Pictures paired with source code
↓

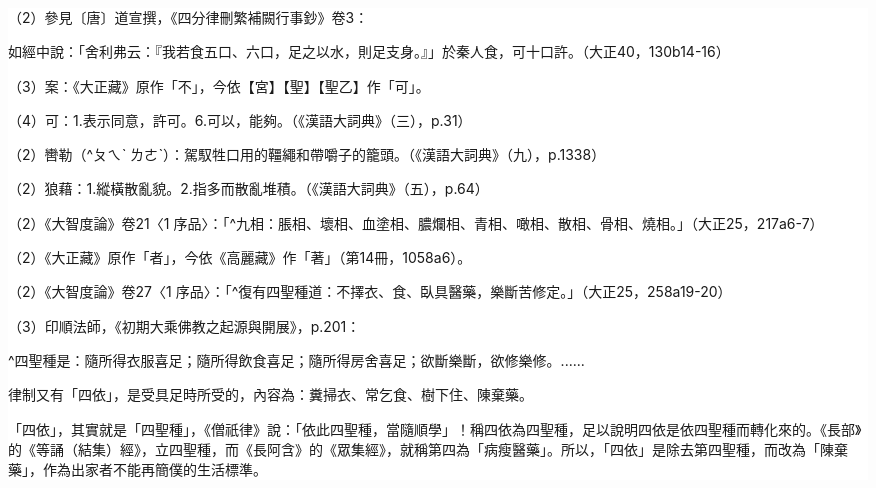 [^208]: 損：7.降抑，克制。（《漢語大詞典》（六），p.799）

[^209]: 數數：2.屢次，常常。（《漢語大詞典》（五），p.510）

[^210]: 量＋（食法）【聖】【聖乙】。（大正25，538d，n.2）

[^211]: 〔所〕－【聖乙】。（大正25，538d，n.3）

[^212]: 穩＝隱【宮】。（大正25，536d，n.16-1）

[^213]: 〔之〕－【聖】。（大正25，538d，n.4）

[^214]: 參見南傳《長老偈》983偈。

[^215]: 〔中〕－【宮】【聖】【聖乙】。（大正25，538d，n.5）

[^216]: （1）不＝可【宮】【聖】【聖乙】，（可）＋不【石】。（大正25，538d，n.6）

（2）參見〔唐〕道宣撰，《四分律刪繁補闕行事鈔》卷3：

如經中說：「舍利弗云：『我若食五口、六口，足之以水，則足支身。』」於秦人食，可十口許。（大正40，130b14-16）

（3）案：《大正藏》原作「不」，今依【宮】【聖】【聖乙】作「可」。

（4）可：1.表示同意，許可。6.可以，能夠。（《漢語大詞典》（三），p.31）

[^217]: 食＝貪【聖乙】。（大正25，538d，n.7）

[^218]: 心＋（生）【宋】【元】【明】【宮】【聖】【聖乙】【石】。（大正25，538d，n.8）

[^219]: 〔轡〕－【宮】【聖】【聖乙】【石】。（大正25，538d，n.9）

[^220]: （1）勒：1.帶嚼子的馬絡頭。2.拉緊韁繩以止住牲口。（《漢語大詞典》（二），p.796）

（2）轡勒（^ㄆㄟˋ
ㄌㄜˋ）：駕馭牲口用的韁繩和帶嚼子的籠頭。（《漢語大詞典》（九），p.1338）

[^221]: 噉草＝嚴菓【聖】，＝嚴草【聖乙】。（大正25，538d，n.10）

[^222]: 路＝略【聖乙】。（大正25，538d，n.11）

[^223]: 〔不〕－【宋】【元】【明】【宮】【聖】【聖乙】【石】。（大正25，538d，n.13）

[^224]: 噉草＝嚴菓【聖】，＝嚴草【聖乙】。（大正25，538d，n.10-1）

[^225]: （初）＋門【元】【明】。（大正25，538d，n.14）

[^226]: （1）藉＝𧂐【聖】。（大正25，538d，n.15）

（2）狼藉：1.縱橫散亂貌。2.指多而散亂堆積。（《漢語大詞典》（五），p.64）

[^227]: 《大正藏》原作「嗅」，今依《高麗藏》作「臭」（第14冊，1057c21）。

[^228]: （1）相＝想【宋】【元】【明】【宮】。（大正25，538d，n.16）

（2）《大智度論》卷21〈1
序品〉：「^九相：脹相、壞相、血塗相、膿爛相、青相、噉相、散相、骨相、燒相。」（大正25，217a6-7）

[^229]: 〔能作〕－【宋】【元】【明】【宮】。（大正25，538d，n.17）

[^230]: 道＝著【聖】。（大正25，538d，n.18）

[^231]: 蔭＝陰【聖乙】。（大正25，538d，n.19）

[^232]: （1）者＝著【聖】。（大正25，538d，n.20）

（2）《大正藏》原作「者」，今依《高麗藏》作「著」（第14冊，1058a6）。

[^233]: 露＝路【石】。（大正25，538d，n.21）

[^234]: 蟲＝虫【宋】【宮】【聖乙】。（大正25，538d，n.22）

[^235]: 脫＝服【聖】。（大正25，538d，n.23）

[^236]: 伺：1.窺伺，窺探，觀察。"2.守候，等待。（《漢語大詞典》（一），p.1283）

[^237]: 伺便：等待合適的時機。（《漢語大詞典》（一），p.1284）

[^238]: 〔第〕－【聖】。（大正25，538d，n.24）

[^239]: 趣：7.通"取"。僅僅。（《漢語大詞典》（九），p.1142）

[^240]: 蓋＝善【聖】，聖本有傍註「蓋或本」三字。（大正25，538d，n.25）

[^241]: 〔但〕－【宋】【宮】。（大正25，538d，n.26）

[^242]: 〔法〕－【宋】【元】【明】【宮】。（大正25，538d，n.27）

[^243]: 佛意。（印順法師，《大智度論筆記》［E003］p.290）

[^244]: 陀＝隨【聖乙】。（大正25，538d，n.28）

[^245]: 我＝或【聖乙】。（大正25，538d，n.29）

[^246]: 棄＝疾【聖乙】。（大正25，538d，n.30）

[^247]: 〔古〕－【聖乙】。（大正25，538d，n.31）

[^248]: （1）《長阿含經》卷8（9經）《眾集經》：「^復有四法，謂四賢聖族。於是，比丘衣服知足......亦能教人成辦此事，是為第一知足住賢聖族。......飯食、牀臥具、病瘦醫藥，皆悉知足，亦復如是。」（大正1，51a1-8）

（2）《大智度論》卷27〈1
序品〉：「^復有四聖種道：不擇衣、食、臥具醫藥，樂斷苦修定。」（大正25，258a19-20）

（3）印順法師，《初期大乘佛教之起源與開展》，p.201：

^四聖種是：隨所得衣服喜足；隨所得飲食喜足；隨所得房舍喜足；欲斷樂斷，欲修樂修。......

律制又有「四依」，是受具足時所受的，內容為：糞掃衣、常乞食、樹下住、陳棄藥。

「四依」，其實就是「四聖種」，《僧祇律》說：「依此四聖種，當隨順學」！稱四依為四聖種，足以說明四依是依四聖種而轉化來的。《長部》的《等誦（結集）經》，立四聖種，而《長阿含》的《眾集經》，就稱第四為「病瘦醫藥」。所以，「四依」是除去第四聖種，而改為「陳棄藥」，作為出家者不能再簡僕的生活標準。

[^249]: 〔是〕－【聖乙】【石】。（大正25，538d，n.32）

[^250]: 佛法智慧為本。（印順法師，《大智度論筆記》〔E020〕p.319）

[^251]: 隨道＝道首【聖】【聖乙】。（大正25，538d，n.33）

[^1]: （大智度......八）十六字＝（大智度論卷第六十八釋魔事品第四十六訖四十七品上）二十三字【宋】【元】，＝（大智度論卷第六十八釋魔事品第四十六）十七字【明】，＝（大智度論卷第六十八釋魔事品第四十六品訖四十七品上）二十四字【宮】，＝（大智度論釋第四十五品魔事品六十八，訖第四十六品上）二十三字【聖】，＝（摩訶般若波羅蜜品第四十五覺魔七十二）十七字【聖乙】，＝（摩訶般若波羅蜜經覺魔品第四十五）十五字【石】。（大正25，533d，n.1）
[^2]: （爾時）＋慧【元】【明】。（大正25，533d，n.3）
[^3]: 留難：無端阻留，故意刁難。（《漢語大詞典》（七），p.1333）
[^4]: （1）辯＝辨【聖】【聖乙】＊。（大正25，533d，n.5）
[^5]: 《大般若波羅蜜多經》卷440〈44 魔事品〉：
[^6]: 提＝薩【明】。（大正25，533d，n.6）
[^7]: 〔說〕－【聖】。（大正25，533d，n.7）
[^8]: 卒（^ㄘㄨˋ）：突然。（《漢語大詞典》（一），p.876）
[^9]: 辯＝辨【聖】【聖乙】。（大正25，533d，n.5-4）
[^10]: 《大般若波羅蜜多經》卷440〈44 魔事品〉：
[^11]: （1）案：《大正藏》作「偃𠐻」，《摩訶般若波羅蜜經》作「偃蹇」。
[^12]: 笑＝咲【聖】【聖乙】【石】。（大正25，533d，n.8）
[^13]: 輕笑：輕蔑譏笑。（《漢語大詞典》（九），p.1267）
[^14]: 《大般若波羅蜜多經》卷440〈44
[^15]: （1）輕蔑＝輕慢【宋】【宮】。（大正25，533d，n.12）
[^16]: （1）《小品般若波羅蜜經》卷5〈11
[^17]: 《大般若波羅蜜多經》卷440〈44 魔事品〉：
[^18]: 《大般若波羅蜜多經》卷440〈44 魔事品〉：
[^19]: 受＝授【明】。（大正25，533d，n.16）
[^20]: 受＝授【元】【明】＊，【聖】【聖乙】【石】。（大正25，533d，n.18）
[^21]: 《大般若波羅蜜多經》卷440〈44 魔事品〉：
[^22]: 受＝授【元】【明】＊，【聖】【聖乙】【石】。（大正25，533d，n.18-1）
[^23]: （1）却：同" 卻 "。（《漢語大字典》（一），p.313）
[^24]: （1）甫＝轉【聖乙】。（大正25，533d，n.22）
[^25]: 《大般若波羅蜜多經》卷440〈44 魔事品〉：
[^26]: 釋厚觀、郭忠生合編，〈《大智度論》之本文相互索引〉，《正觀》（6），p.177：《大智度論》卷67〈45
[^27]: ┌非眾生法──飢渴寒熱等
[^28]: （1）沮＝爼【聖】【聖乙】。（大正25，533d，n.26）
[^29]: 沮壞：毀壞，敗壞，破壞。（《漢語大詞典》（五），p.1072）
[^30]: 槌壓＝推壓【宋】【元】【明】，＝推押【宮】【聖】【聖乙】。（大正25，533d，n.27）
[^31]: 賊＋（者）【聖】。（大正25，533d，n.31）
[^32]: 《正觀》（6），p.178：《大智度論》卷68（大正25，533c15-18）。
[^33]: （1）《大智度論》卷7〈1
[^34]: （1）［隋］吉藏，《維摩經義疏》卷6〈11
[^35]: 想＝相【聖】。（大正25，533d，n.34）
[^36]: 《大智度論》卷36〈3 習相應品〉：
[^37]: 相＝想【聖乙】。（大正25，533d，n.35）
[^38]: （1）斷＝熱【元】，明註曰「斷」，南藏作「熱」。（大正25，534d，n.1）
[^39]: 雖＝唯【元】【明】【聖乙】。（大正25，534d，n.2）
[^40]: 雜＝離【聖乙】。（大正25，534d，n.4）
[^41]: 免＝勉【聖乙】【石】。（大正25，534d，n.5）
[^42]: 已＝以【聖乙】【石】。（大正25，534d，n.6）
[^43]: 參見《大智度論》卷56〈30 顧視品〉（大正25，458b10-c8）、卷40〈4
[^44]: 三魔指五眾魔、煩惱魔和天魔。
[^45]: 《正觀》（6），p.178：此項應是呼應《大智度論》卷68（大正25，533c7-9）所說：「^佛上說菩薩功德，所謂諸佛、菩薩、諸天所護，而未說怨賊相。以佛憐愍故，先雖略說；今須菩提請，佛廣說留難事。」
[^46]: 惟：1.思考，思念。（《漢語大詞典》（七），p.598）
[^47]: 串（^ㄍㄨㄢˋ）：1.習慣。《荀子‧大略》："國法禁拾遺，惡民之串以無分得也。"楊倞
[^48]: 〔見〕－【宋】【元】【明】【宮】。（大正25，534d，n.12）
[^49]: 佛問壽命阿難三不答。（印順法師，《大智度論筆記》［H027］p.421）
[^50]: 久＋（久）【聖】【石】。（大正25，534d，n.13）
[^51]: 《長阿含經》卷2（2經）《遊行經》：
[^52]: 自恣：放縱自己，不受約束。（《漢語大詞典》（八），p.1324）
[^53]: 逸馬：奔逃的馬。（《漢語大詞典》（十），p.1006）
[^54]: 漲＝長【宮】【聖】【聖乙】【石】。（大正25，534d，n.17）
[^55]: 渾雜：混雜，混合攙雜。（《漢語大詞典》（五），p.1525）
[^56]: 〔心〕－【宋】【元】【明】【宮】。（大正25，534d，n.18）
[^57]: 案：《大正藏》原缺「若」字，今依《高麗藏》補上「若」（第14冊，1052c8）。
[^58]: 〔波羅蜜〕－【宋】【元】【明】【宮】【聖】。（大正25，534d，n.19）
[^59]: （復）＋作【聖】。（大正25，534d，n.20）
[^60]: 《正觀》（6），p.178：參見《大智度論》卷68（大正25，534b12-18）。經文先說到書寫經卷的魔事，再說到受持、讀、誦等的魔事。
[^61]: 〔持〕－【宋】【元】【明】【宮】。（大正25，534d，n.22）。
[^62]: 〔無相輕賤〕－【聖】【石】。（大正25，534d，n.24）
[^63]: 賤＋（以是故無）【宋】【元】【明】【宮】【聖乙】。（大正25，534d，n.25）
[^64]: 〔諸〕－【宋】【元】【明】【宮】。（大正25，534d，n.26）
[^65]: （夫）＋人【聖乙】【石】。（大正25，534d，n.27）
[^66]: 般若有味無味。（印順法師，《大智度論筆記》［E020］p.318）
[^67]: 〔不〕－【聖乙】。（大正25，534d，n.28）
[^68]: 〔薄〕－【宋】【元】【明】【宮】【聖乙】【石】。（大正25，534d，n.29）
[^69]: 參見《大智度論》卷71〈52 善知識品〉：
[^70]: 以＋（故）【石】。（大正25，534d，n.30）
[^71]: 受＝授【元】【明】＊，【聖】【聖乙】【石】。（大正25，533d，n.18-2）
[^72]: 仙人＝化人【聖】【聖乙】。（大正25，534d，n.32）
[^73]: 聖本有傍註「補或本」三字。（大正25，534d，n.36）
[^74]: 〔捨〕－【宋】【元】【明】【宮】。（大正25，535d，n.2）
[^75]: 所＝取【聖】。（大正25，534d，n.37）
[^76]: 〔經〕－【宋】【元】【明】【宮】。（大正25，534d，n.38）
[^77]: 學般若時，即學世出世法。（印順法師，《大智度論筆記》［E020］p.319）
[^78]: 《大般若波羅蜜多經》卷440〈44 魔事品〉：
[^79]: 〔從〕－【石】。（大正25，535d，n.1）
[^80]: 作務：勞作，服役。（《漢語大詞典》（一），p.1254）
[^81]: 〔捨〕－【宋】【元】【明】【宮】。（大正25，535d，n.2）
[^82]: 《大般若波羅蜜多經》卷440〈44
[^83]: （1）跡：亦作"蹟"。（《漢語大詞典》（十），p.480）
[^84]: 黠（^ㄒㄧㄚˊ）：1.聰慧，機敏。（《漢語大詞典》（十二），p.1363）
[^85]: 見已反＝水【聖】，聖本有傍註「反或本」三字，〔見已〕－【宋】【元】【明】【宮】【聖乙】【石】。（大正25，535d，n.4）
[^86]: 道＋（者）【聖乙】【石】。（大正25，535d，n.5）
[^87]: （諸）＋菩薩【聖乙】。（大正25，535d，n.6）
[^88]: 匠＋（若工匠）【石】。（大正25，535d，n.8）
[^89]: 〔元〕念常，《佛祖歷代通載》卷1：「^城中有帝釋殿曰最勝處，亦曰殊勝殿，其狀四方，高四百由旬半，面各二百五十由旬，周千由旬。」（大正49，485c1-4）
[^90]: 揆（^ㄎㄨㄟˊ）：1.度量，揣度。（《漢語大詞典》（六），p.782）
[^91]: 《一切經音義》卷9：「^揆則（集癸反。《詩》云：揆之以日。《傳》曰：揆，度也；謂度量軌法也）。」（大正54，360a1）
[^92]: 〔陳〕真諦譯，《佛說立世阿毘曇論》卷5〈19 日月行品〉：
[^93]: 《大般若波羅蜜多經》卷440〈44
[^94]: 取＝於【宋】【元】【明】【宮】【聖】。（大正25，535d，n.10）
[^95]: 〔作〕－【宋】【元】【明】【宮】【聖】【聖乙】。（大正25，535d，n.11）
[^96]: 為＝亦【聖乙】【石】。（大正25，535d，n.12）
[^97]: 稗（^ㄅㄞˋ）：3.壞敗，不良。《漢語大詞典》（八），p.100）
[^98]: （1）《放光般若經》卷10〈47 覺魔品〉：
[^99]: 《大般若波羅蜜多經》卷440〈44 魔事品〉：
[^100]: 價＝賈【聖乙】。（大正25，535d，n.14）
[^101]: （1）比：10.等同。（《漢語大詞典》（五），p.258）
[^102]: 求＝緣【聖乙】。（大正25，535d，n.15）
[^103]: 〔是〕－【宋】【元】【明】【宮】。（大正25，535d，n.16）
[^104]: 說＋（無示）【元】【明】。（大正25，535d，n.17）
[^105]: 義＝議【聖乙】。（大正25，535d，n.18）
[^106]: （法）＋相【宋】【元】【明】，相＝法【宮】【聖】。（大正25，535d，n.19）
[^107]: 《大般若波羅蜜多經》卷440〈44
[^108]: 故＝法【宋】【宮】。（大正25，535d，n.20）
[^109]: 性＝法【聖乙】【石】。（大正25，535d，n.21）
[^110]: 書＝盡【聖乙】。（大正25，535d，n.22）
[^111]: （1）《放光般若經》〈47 覺魔品〉卷10：
[^112]: 〔文〕－【宋】【宮】【聖乙】。（大正25，535d，n.23）
[^113]: （成）＋是【聖乙】【石】。（大正25，535d，n.24）
[^114]: （文）＋字【聖】。（大正25，535d，n.25）
[^115]: 亦是＝是亦【聖】【聖乙】【石】。（大正25，535d，n.26）
[^116]: 梨＝離【聖】。（大正25，535d，n.27）
[^117]: （1）《放光般若經》卷10〈47 覺魔品〉：
[^118]: 〔若〕－【宋】【宮】【聖】，若＝起【聖乙】。（大正25，535d，n.28）
[^119]: 〔起〕－【聖乙】【石】。（大正25，535d，n.29）
[^120]: 旃＝栴【聖乙】。（大正25，535d，n.30）
[^121]: （1）《翻梵語》卷3：「^旃陀羅，舊譯曰：又云旃荼羅，謂瞋，亦云惡。持律者云下賤惡人。聲論者云外國音，應云旃陀羅，翻為惡人。旃陀羅，謂是屠殺惡人，加此屠肉五兵等類。」（大正54，1006b29-c3）
[^122]: （持）＋讀【聖乙】【石】。（大正25，535d，n.31）
[^123]: 〔菩薩〕－【宋】【元】【明】【宮】。（大正25，535d，n.32）
[^124]: 《大般若波羅蜜多經》卷440〈44
[^125]: （所）＋所【聖乙】。（大正25，535d，n.33）
[^126]: 受＋（持）【元】【明】【聖】。（大正25，535d，n.34）
[^127]: 〔誦〕－【宋】【宮】。（大正25，535d，n.35）
[^128]: 愛＝受【聖】。（大正25，535d，n.36）
[^129]: 《大般若波羅蜜多經》卷440〈44
[^130]: 方便＋（力）【元】【明】【聖】【聖乙】。（大正25，536d，n.1）
[^131]: 《大般若波羅蜜多經》卷440〈44
[^132]: 法＝師僧【宋】【元】【明】【宮】，（師僧）＋法【聖】。（大正25，536d，n.2）
[^133]: 〔於〕－【宋】【元】【明】【宮】【聖】。（大正25，536d，n.3）
[^134]: （1）參見印順法師，《說一切有部為主的論書與論師之研究》，p.121：
[^135]: （1）參見印順法師，《永光集》，p.76：
[^136]: 本生：三藏中本生。（印順法師，《大智度論筆記》［H013］p.404）
[^137]: 堅＝經【聖】。（大正25，536d，n.4）
[^138]: 般若是三藏本。（印順法師，《大智度論筆記》［E014］p.310）
[^139]: 是＋（故）【宋】【元】【明】【宮】。（大正25，536d，n.5）
[^140]: 三乘共法，從大乘邊望之實是不共，三句相應故＝通別義據此當責。（印順法師，《大智度論筆記》［E020］p.319）
[^141]: 狗＝狛【聖乙】。（大正25，536d，n.6）
[^142]: 〔當〕－【宋】【元】【明】【宮】。（大正25，536d，n.8）
[^143]: 令＝今【宋】【元】【明】。（大正25，536d，n.9）
[^144]: 〔王〕－【聖乙】。（大正25，536d，n.10）
[^145]: 及＝乃【聖乙】。（大正25，536d，n.11）
[^146]: 說法之相。（印順法師，《大智度論筆記》［E020］p.319）
[^147]: 染＝深【宮】。（大正25，536d，n.13）
[^148]: 取＋（相）【聖乙】。（大正25，536d，n.14）
[^149]: （1）般若與畢竟空同異［有同有異］。（印順法師，《大智度論筆記》〔E014〕p.310）
[^150]: 穩＝隱【宮】。（大正25，536d，n.16）
[^151]: 疾病＝病疾【聖】【聖乙】【石】。（大正25，536d，n.18）
[^152]: （1）詣＝諸【聖乙】。（大正25，536d，n.19）
[^153]: 眾＋（女）【宋】【元】【明】【宮】【聖】【聖乙】。（大正25，536d，n.20）
[^154]: 愛＝受【宋】【宮】【聖】。（大正25，536d，n.22）
[^155]: 或＝感【聖乙】。（大正25，536d，n.23）
[^156]: 受＝愛【石】。（大正25，536d，n.24）
[^157]: 熱＝然【宋】【元】【明】【宮】。（大正25，536d，n.26）
[^158]: 〔好〕－【宋】【元】【明】【宮】。（大正25，536d，n.27）
[^159]: 苦＝若【宮】。（大正25，536d，n.28）
[^160]: （1）酥＝蘇【宮】【聖】【聖乙】。（大正25，536d，n.29）
[^161]: 勢＝熱【宮】【聖】【聖乙】。（大正25，536d，n.30）
[^162]: 卷第六十八終【石】，道＋（釋第四十五品竟）【聖乙】【石】，竟＋（大智度經論卷第六十八）【石】。（大正25，536d，n.31）
[^163]: 合＝含【元】。（大正25，537d，n.2）
[^164]: 七＋（上）【宋】【元】，七＋（之上（經作兩不和合過品））【明】。（大正25，537d，n.3）
[^165]: 卷第六十九首【石】，〔大智度論〕－【明】，（大智......七）十四字＝（大智度論釋第四十七品上兩過品）十四字【宮】，（大智度論釋第四十六品上兩不和合品）十六字【聖】，（摩訶般若波羅蜜不和合品第四十六）十五字【聖乙】，（摩訶般若波羅蜜品第四十六卷六十九兩不和合品）二十一字【石】。（大正25，537d，n.1）
[^166]: 〔為〕－【宋】【元】【明】【宮】。（大正25，537d，n.4）
[^167]: 為＝菩薩【聖乙】。（大正25，537d，n.5）
[^168]: 資生：1.賴以生長，賴以為生。3.指經濟。（《漢語大詞典》（十），p.201）
[^169]: （持）＋般【聖乙】。（大正25，537d，n.6）
[^170]: 納衣：2.即衲衣。取人棄去之布帛縫衲之僧衣。也稱百衲衣。納，通" 衲
[^171]: 十二頭陀行。（印順法師，《大智度論筆記》［E014］p.310）
[^172]: 攢＝鑽【宋】【元】【明】【聖】，〔攢〕－【聖乙】。（大正25，537d，n.7）
[^173]: 燧（^ㄙㄨㄟˋ）：2.古代取火用具。木燧，按季節用不同的木料製成，鑽以取火。《論語‧陽貨》："舊穀既沒，新穀既升，鑽燧改火，期可已矣。"《資治通鑒‧隋文帝開皇二十年》："時衛士皆佩火燧。"胡三省
[^174]: 鑽＝錯【聖】，＝攢【聖乙】。（大正25，537d，n.8）
[^175]: （1）《中阿含經》卷20（81經）《念身經》：「^猶人求火，以槁木為母，以燥鑽鑽。」（大正1，557a22-23）
[^176]: 〔正〕－【聖乙】。（大正25，537d，n.9）
[^177]: 知＝和【聖】。（大正25，537d，n.10）
[^178]: （1）《高麗藏》作「必」（第14冊，1057a4）。
[^179]: 〔不能知〕－【宋】【元】【明】【宮】。（大正25，537d，n.11）
[^180]: 更無餘處＝處無餘受【聖乙】。（大正25，537d，n.12）
[^181]: （1）諮＝證【聖乙】。（大正25，537d，n.13）
[^182]: （慈）＋悲【聖】。（大正25，537d，n.14）
[^183]: 信等五善根：信根、精進根、念根、定根、慧根。
[^184]: 同能＝因緣【聖乙】。（大正25，537d，n.15）
[^185]: 因＝內【聖】。（大正25，537d，n.16）
[^186]: （1）雖＝離【宮】【聖】。（大正25，537d，n.17）
[^187]: 土＝生【聖乙】。（大正25，537d，n.18）
[^188]: （得）＋追【聖】，（追）＋追【石】。（大正25，537d，n.19）
[^189]: 《正觀》（6），p.178：《大智度論》卷68（大正25，537b6-8）。
[^190]: （1）印順法師，《初期大乘佛教之起源與開展》（pp.203-204）：
[^191]: 鄙薄：3.輕視，厭棄。（《漢語大詞典》（十），p.680）
[^192]: 責＝惰【宮】，＝㥽【石】，責＝怡-台+責]【聖乙】，聖本有傍註「㥽或」二字。（大正25，537d，n.25）
[^193]: 憂＝愛【明】。（大正25，537d，n.26）
[^194]: 斷事：決斷事情。（《漢語大詞典》（六），p.1088）
[^195]: （1）擯＝儐【宮】【聖】【聖乙】。（大正25，537d，n.27）
[^196]: 料＝斷【宮】【聖】【聖乙】【石】。（大正25，537d，n.28）
[^197]: 料理：2.安排，處理。3.整治，整理。（《漢語大詞典》（七），p.333）
[^198]: 處分：2.調度，指揮。3.吩咐。（《漢語大詞典》（八），p.837）
[^199]: 作：20.委派，役使。（《漢語大詞典》（一），p.1245）
[^200]: 使：1.派遣。3.役使，使喚。（《漢語大詞典》（一），p.1325）
[^201]: 妨＝好【聖乙】。（大正25，537d，n.29）
[^202]: 常＝當【聖】。（大正25，537d，n.30）
[^203]: 《正觀》（6），p.178：《大智度論》卷68（大正25，537c8-15）。
[^204]: 念＝命【石】。（大正25，537d，n.32）
[^205]: 妨＝好【聖】【聖乙】。（大正25，537d，n.33）
[^206]: 小食：原指早餐，後泛指點心、零食。（《漢語大詞典》（二），p.1613）
[^207]: 中食：2.指佛教徒於中午進齋食。（《漢語大詞典》（一），p.597）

↑

Task details: Each line above from the one with "[^86]: 道＋（者）【聖乙】【石】。（大正25，535d，n.5）" up to and including the one with "[^106]: （法）＋相【" must be set down exactly, and no line outside that span may appear.

Solution to this problem:
[^86]: 道＋（者）【聖乙】【石】。（大正25，535d，n.5）
[^87]: （諸）＋菩薩【聖乙】。（大正25，535d，n.6）
[^88]: 匠＋（若工匠）【石】。（大正25，535d，n.8）
[^89]: 〔元〕念常，《佛祖歷代通載》卷1：「^城中有帝釋殿曰最勝處，亦曰殊勝殿，其狀四方，高四百由旬半，面各二百五十由旬，周千由旬。」（大正49，485c1-4）
[^90]: 揆（^ㄎㄨㄟˊ）：1.度量，揣度。（《漢語大詞典》（六），p.782）
[^91]: 《一切經音義》卷9：「^揆則（集癸反。《詩》云：揆之以日。《傳》曰：揆，度也；謂度量軌法也）。」（大正54，360a1）
[^92]: 〔陳〕真諦譯，《佛說立世阿毘曇論》卷5〈19 日月行品〉：
[^93]: 《大般若波羅蜜多經》卷440〈44
[^94]: 取＝於【宋】【元】【明】【宮】【聖】。（大正25，535d，n.10）
[^95]: 〔作〕－【宋】【元】【明】【宮】【聖】【聖乙】。（大正25，535d，n.11）
[^96]: 為＝亦【聖乙】【石】。（大正25，535d，n.12）
[^97]: 稗（^ㄅㄞˋ）：3.壞敗，不良。《漢語大詞典》（八），p.100）
[^98]: （1）《放光般若經》卷10〈47 覺魔品〉：
[^99]: 《大般若波羅蜜多經》卷440〈44 魔事品〉：
[^100]: 價＝賈【聖乙】。（大正25，535d，n.14）
[^101]: （1）比：10.等同。（《漢語大詞典》（五），p.258）
[^102]: 求＝緣【聖乙】。（大正25，535d，n.15）
[^103]: 〔是〕－【宋】【元】【明】【宮】。（大正25，535d，n.16）
[^104]: 說＋（無示）【元】【明】。（大正25，535d，n.17）
[^105]: 義＝議【聖乙】。（大正25，535d，n.18）
[^106]: （法）＋相【宋】【元】【明】，相＝法【宮】【聖】。（大正25，535d，n.19）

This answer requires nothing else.